Task inputs: Begin
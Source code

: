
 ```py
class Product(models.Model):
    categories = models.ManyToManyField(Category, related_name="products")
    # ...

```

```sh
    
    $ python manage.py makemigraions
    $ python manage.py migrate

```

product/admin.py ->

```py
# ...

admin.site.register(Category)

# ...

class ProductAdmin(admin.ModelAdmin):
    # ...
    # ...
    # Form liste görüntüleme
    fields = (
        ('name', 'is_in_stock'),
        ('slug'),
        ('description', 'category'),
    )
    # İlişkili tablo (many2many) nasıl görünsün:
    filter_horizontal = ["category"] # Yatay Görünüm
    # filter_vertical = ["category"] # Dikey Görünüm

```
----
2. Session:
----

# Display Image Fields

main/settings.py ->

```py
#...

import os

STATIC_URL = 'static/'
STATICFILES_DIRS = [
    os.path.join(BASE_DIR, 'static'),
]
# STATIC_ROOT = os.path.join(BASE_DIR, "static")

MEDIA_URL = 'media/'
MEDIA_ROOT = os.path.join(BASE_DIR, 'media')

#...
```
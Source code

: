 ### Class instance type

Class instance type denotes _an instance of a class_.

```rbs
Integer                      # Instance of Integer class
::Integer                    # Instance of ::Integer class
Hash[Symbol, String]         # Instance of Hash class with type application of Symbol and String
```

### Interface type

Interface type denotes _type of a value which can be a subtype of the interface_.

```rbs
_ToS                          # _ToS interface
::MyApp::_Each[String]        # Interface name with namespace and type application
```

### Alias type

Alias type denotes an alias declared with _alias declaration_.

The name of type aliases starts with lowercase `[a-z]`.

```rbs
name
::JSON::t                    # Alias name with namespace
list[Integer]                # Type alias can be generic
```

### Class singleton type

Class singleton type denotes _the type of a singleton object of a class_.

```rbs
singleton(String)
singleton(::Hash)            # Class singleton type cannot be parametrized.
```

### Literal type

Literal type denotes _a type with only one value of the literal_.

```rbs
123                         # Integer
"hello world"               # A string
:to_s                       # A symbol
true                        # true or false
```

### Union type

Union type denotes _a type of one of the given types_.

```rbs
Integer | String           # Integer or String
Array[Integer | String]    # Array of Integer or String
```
Task inputs: End
Task to complete: Line by line, transcribe the data exactly.

Your solution:
Source code

:
 ```py
class Product(models.Model):
    categories = models.ManyToManyField(Category, related_name="products")
    # ...

```

```sh
    
    $ python manage.py makemigraions
    $ python manage.py migrate

```

product/admin.py ->

```py
# ...

admin.site.register(Category)

# ...

class ProductAdmin(admin.ModelAdmin):
    # ...
    # ...
    # Form liste görüntüleme
    fields = (
        ('name', 'is_in_stock'),
        ('slug'),
        ('description', 'category'),
    )
    # İlişkili tablo (many2many) nasıl görünsün:
    filter_horizontal = ["category"] # Yatay Görünüm
    # filter_vertical = ["category"] # Dikey Görünüm

```
----
2. Session:
----

# Display Image Fields

main/settings.py ->

```py
#...

import os

STATIC_URL = 'static/'
STATICFILES_DIRS = [
    os.path.join(BASE_DIR, 'static'),
]
# STATIC_ROOT = os.path.join(BASE_DIR, "static")

MEDIA_URL = 'media/'
MEDIA_ROOT = os.path.join(BASE_DIR, 'media')

#...
```
Source code

: ### Class instance type

Class instance type denotes _an instance of a class_.

```rbs
Integer                      # Instance of Integer class
::Integer                    # Instance of ::Integer class
Hash[Symbol, String]         # Instance of Hash class with type application of Symbol and String
```

### Interface type

Interface type denotes _type of a value which can be a subtype of the interface_.

```rbs
_ToS                          # _ToS interface
::MyApp::_Each[String]        # Interface name with namespace and type application
```

### Alias type

Alias type denotes an alias declared with _alias declaration_.

The name of type aliases starts with lowercase `[a-z]`.

```rbs
name
::JSON::t                    # Alias name with namespace
list[Integer]                # Type alias can be generic
```

### Class singleton type

Class singleton type denotes _the type of a singleton object of a class_.

```rbs
singleton(String)
singleton(::Hash)            # Class singleton type cannot be parametrized.
```

### Literal type

Literal type denotes _a type with only one value of the literal_.

```rbs
123                         # Integer
"hello world"               # A string
:to_s                       # A symbol
true                        # true or false
```

### Union type

Union type denotes _a type of one of the given types_.

```rbs
Integer | String           # Integer or String
Array[Integer | String]    # Array of Integer or String
```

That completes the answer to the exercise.